Step-by-step deployment

1. Get the enterprise repository. Enterprise customers receive access to the private repository after licensing. Once you have access:

git clone <your-enterprise-repo-url>
cd oceum-enterprise

Don't have access yet? Contact us to get started with an enterprise license.

2. Configure your environment. Copy the example file and fill in your values:

cp .env.example .env

The key variables:

# Database
POSTGRES_USER=oceum
POSTGRES_PASSWORD=your-secure-password
POSTGRES_DB=oceum
DATABASE_URL=postgresql://oceum:your-secure-password@db:5432/oceum

# Application
DB_PROVIDER=postgres
JWT_SECRET=your-jwt-secret-min-32-chars
NODE_ENV=production
PORT=3000

# AI Provider
ANTHROPIC_API_KEY=sk-ant-...

# License
OCEUM_LICENSE_KEY=your-license-key

3. Start the stack.

docker compose up -d

This pulls the Node 20 Alpine image and Postgres 16 image, creates the containers, and starts them.

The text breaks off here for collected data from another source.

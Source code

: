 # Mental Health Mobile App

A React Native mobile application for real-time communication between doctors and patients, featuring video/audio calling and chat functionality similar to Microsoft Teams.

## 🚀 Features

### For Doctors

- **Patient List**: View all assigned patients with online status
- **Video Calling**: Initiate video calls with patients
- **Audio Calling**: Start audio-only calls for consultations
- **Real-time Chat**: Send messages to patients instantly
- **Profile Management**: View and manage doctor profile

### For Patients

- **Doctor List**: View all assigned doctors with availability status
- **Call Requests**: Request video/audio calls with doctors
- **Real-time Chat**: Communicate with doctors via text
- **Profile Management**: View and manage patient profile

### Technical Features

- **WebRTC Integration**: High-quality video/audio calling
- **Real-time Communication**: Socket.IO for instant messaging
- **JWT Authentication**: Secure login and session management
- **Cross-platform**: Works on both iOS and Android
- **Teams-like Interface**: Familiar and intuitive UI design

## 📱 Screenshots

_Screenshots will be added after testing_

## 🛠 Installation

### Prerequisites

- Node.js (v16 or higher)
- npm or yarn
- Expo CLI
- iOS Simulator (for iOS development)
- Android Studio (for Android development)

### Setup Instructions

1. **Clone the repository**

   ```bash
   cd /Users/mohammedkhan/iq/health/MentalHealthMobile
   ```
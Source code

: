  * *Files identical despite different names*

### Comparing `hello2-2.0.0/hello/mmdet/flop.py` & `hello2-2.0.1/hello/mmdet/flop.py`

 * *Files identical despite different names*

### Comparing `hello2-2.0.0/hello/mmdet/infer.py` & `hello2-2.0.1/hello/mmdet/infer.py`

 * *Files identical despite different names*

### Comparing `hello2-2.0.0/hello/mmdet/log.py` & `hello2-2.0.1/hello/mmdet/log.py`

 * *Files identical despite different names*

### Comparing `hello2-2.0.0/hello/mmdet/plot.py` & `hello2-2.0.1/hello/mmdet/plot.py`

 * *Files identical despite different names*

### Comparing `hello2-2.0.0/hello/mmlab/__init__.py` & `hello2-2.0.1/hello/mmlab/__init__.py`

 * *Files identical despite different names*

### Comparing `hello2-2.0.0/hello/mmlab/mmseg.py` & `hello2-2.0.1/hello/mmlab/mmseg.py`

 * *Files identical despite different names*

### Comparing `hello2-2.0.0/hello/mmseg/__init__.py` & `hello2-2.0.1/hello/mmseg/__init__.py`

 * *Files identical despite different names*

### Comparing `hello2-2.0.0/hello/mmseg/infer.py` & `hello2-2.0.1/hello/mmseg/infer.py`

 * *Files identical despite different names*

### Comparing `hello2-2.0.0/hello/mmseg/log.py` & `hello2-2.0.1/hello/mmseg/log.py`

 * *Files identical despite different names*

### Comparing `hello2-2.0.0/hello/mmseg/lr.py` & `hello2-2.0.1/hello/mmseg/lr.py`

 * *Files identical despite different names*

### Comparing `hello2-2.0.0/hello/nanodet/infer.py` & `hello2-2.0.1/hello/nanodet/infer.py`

The API server waits for Postgres to be healthy before accepting connections.

4. Run the setup script. On first deployment, initialize the database schema, create your admin organization, first user, and API key:

docker compose exec api node scripts/setup-db.js

The script outputs your admin credentials and an API key. Store these securely — the API key is shown only once.

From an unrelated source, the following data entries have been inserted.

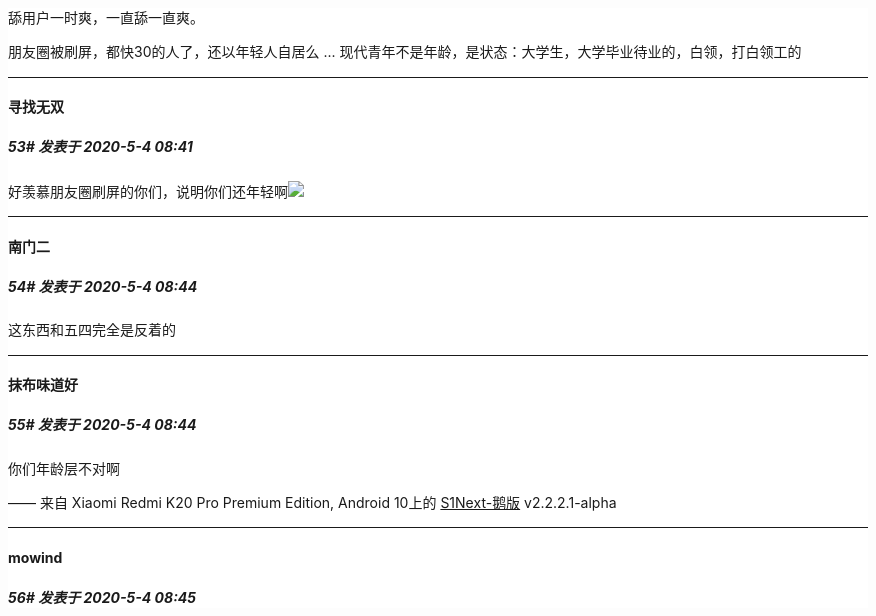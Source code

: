 舔用户一时爽，一直舔一直爽。

朋友圈被刷屏，都快30的人了，还以年轻人自居么 ...</blockquote>
现代青年不是年龄，是状态：大学生，大学毕业待业的，白领，打白领工的







-----

####  寻找无双  
##### 53#       发表于 2020-5-4 08:41




好羡慕朋友圈刷屏的你们，说明你们还年轻啊<img src="https://static.saraba1st.com/image/smiley/face2017/065.png" referrerpolicy="no-referrer">







-----

####  南门二  
##### 54#       发表于 2020-5-4 08:44




这东西和五四完全是反着的







-----

####  抹布味道好  
##### 55#       发表于 2020-5-4 08:44




你们年龄层不对啊

—— 来自 Xiaomi Redmi K20 Pro Premium Edition, Android 10上的 [S1Next-鹅版](https://github.com/ykrank/S1-Next/releases) v2.2.2.1-alpha







-----

####  mowind  
##### 56#       发表于 2020-5-4 08:45

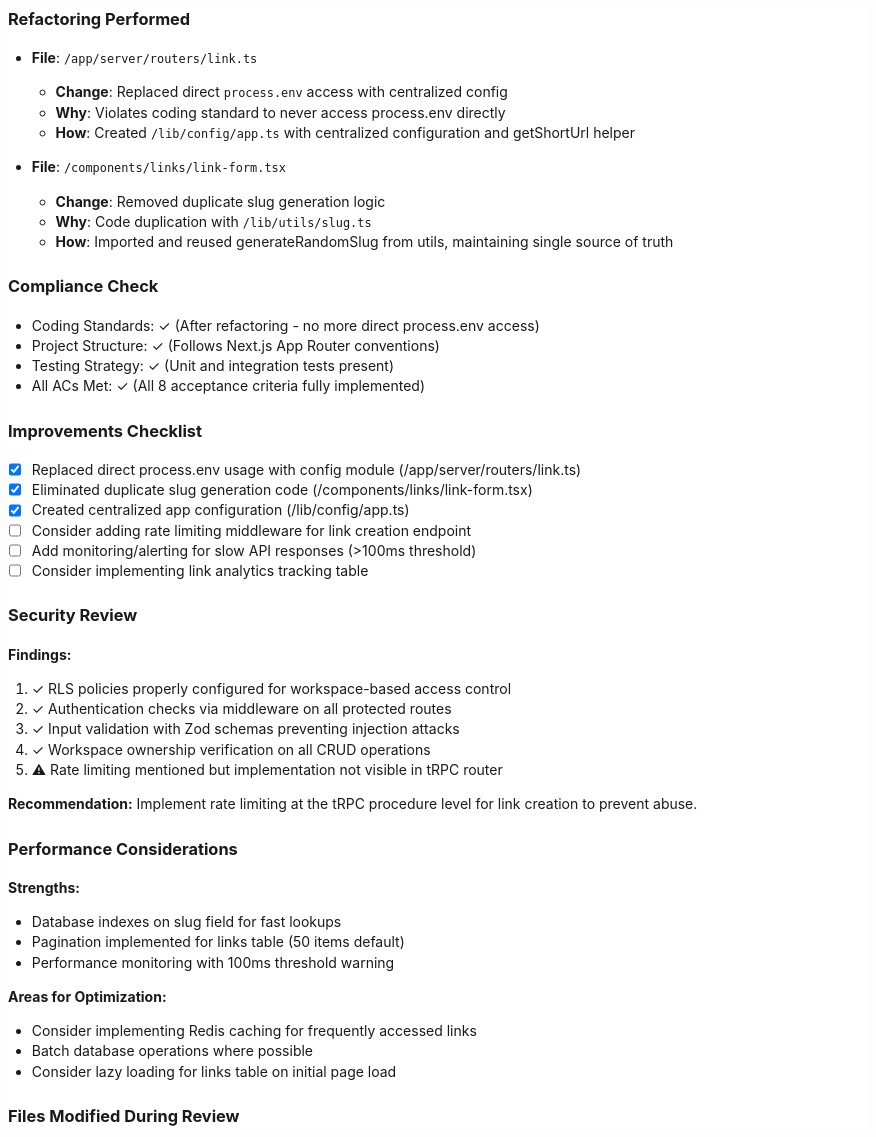 ### Refactoring Performed

- **File**: `/app/server/routers/link.ts`
  - **Change**: Replaced direct `process.env` access with centralized config
  - **Why**: Violates coding standard to never access process.env directly
  - **How**: Created `/lib/config/app.ts` with centralized configuration and getShortUrl helper

- **File**: `/components/links/link-form.tsx`
  - **Change**: Removed duplicate slug generation logic
  - **Why**: Code duplication with `/lib/utils/slug.ts`
  - **How**: Imported and reused generateRandomSlug from utils, maintaining single source of truth

### Compliance Check

- Coding Standards: ✓ (After refactoring - no more direct process.env access)
- Project Structure: ✓ (Follows Next.js App Router conventions)
- Testing Strategy: ✓ (Unit and integration tests present)
- All ACs Met: ✓ (All 8 acceptance criteria fully implemented)

### Improvements Checklist

- [x] Replaced direct process.env usage with config module (/app/server/routers/link.ts)
- [x] Eliminated duplicate slug generation code (/components/links/link-form.tsx)
- [x] Created centralized app configuration (/lib/config/app.ts)
- [ ] Consider adding rate limiting middleware for link creation endpoint
- [ ] Add monitoring/alerting for slow API responses (>100ms threshold)
- [ ] Consider implementing link analytics tracking table

### Security Review

**Findings:**
1. ✓ RLS policies properly configured for workspace-based access control
2. ✓ Authentication checks via middleware on all protected routes
3. ✓ Input validation with Zod schemas preventing injection attacks
4. ✓ Workspace ownership verification on all CRUD operations
5. ⚠️ Rate limiting mentioned but implementation not visible in tRPC router

**Recommendation:** Implement rate limiting at the tRPC procedure level for link creation to prevent abuse.

### Performance Considerations

**Strengths:**
- Database indexes on slug field for fast lookups
- Pagination implemented for links table (50 items default)
- Performance monitoring with 100ms threshold warning

**Areas for Optimization:**
- Consider implementing Redis caching for frequently accessed links
- Batch database operations where possible
- Consider lazy loading for links table on initial page load

### Files Modified During Review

5. Verify the deployment. Hit the health endpoint:

curl http://localhost:3000/api/health

A healthy response returns:

{
  "status": "ok",
  "version": "enterprise",
  "db": "connected",
  "crons": "running",
  "uptime": 12
}

License tiers

Oceum Enterprise ships with three license tiers. Each unlocks different fleet capacity and platform features:

Pro ($49/mo). Unlimited agents. 10,000 governed executions per month. Full API access, core integrations, zero-knowledge vault, 7-day audit trail. Ideal for builders and small teams.

Team ($999/mo). 250,000 governed executions. Drift Engine included. Advanced approval workflows, 90-day audit trail, up to 5 protocol adapters, priority support. Built for operations teams scaling governed autonomy.

Enterprise (custom, $30k+ ARR). Everything in Team, plus self-hosted or air-gapped deployment, Orion LLM for sovereign environments, full protocol adapter suite, SSO/SAML, SLA, and dedicated architecture support.

License enforcement is local. The server validates the key on startup and checks tier limits before agent creation. No license server. No phone-home. The key is a signed JWT that encodes the tier, org ID, and expiration. It works fully offline.

What you get

The self-hosted build is not a stripped-down version. It is the full platform:

35 API endpoints — agent CRUD, fleet management, task assignment, memory read/write, reputation queries, Drift Engine operations, org management, auth
23 cron jobs — health monitoring, reputation recalculation, stale agent cleanup, Drift Engine content cycles, scheduled task execution, memory compaction
Full agent fleet management — deploy, monitor, pause, promote, demote agents across autonomy tiers
Drift Engine — autonomous content generation with reputation-gated publishing (Team tier and above)
Zero external calls — no telemetry, no analytics, no cloud callbacks. The only outbound traffic is what your agents initiate (model API calls, webhooks you configure)

Three utility scripts ship with the repo:

setup-db.js — first-run database initialization and admin bootstrapping
generate-license.js — create license keys for sub-organizations (Enterprise tier)
sync-source.sh — pull upstream updates from the Oceum release channel into your deployment

Optional: nginx and TLS

For production deployments exposed beyond localhost, enable the nginx container in docker-compose.yml:

# Uncomment the nginx service in docker-compose.yml
# Place your TLS certificate and key in ./nginx/certs/
# nginx/conf.d/default.conf routes to the API container

docker compose --profile production up -d

The included nginx configuration handles TLS termination, proxies all /api/* routes to the Express server, and serves static assets. If you're running behind an existing reverse proxy or Kubernetes ingress, point it directly to the API container on port 3000 and skip the nginx container entirely.

For air-gapped environments, pre-pull the Docker images on a connected machine, export them with docker save, transfer via secure media, and load with docker load. The stack requires no internet access once the images and your model provider keys are in place.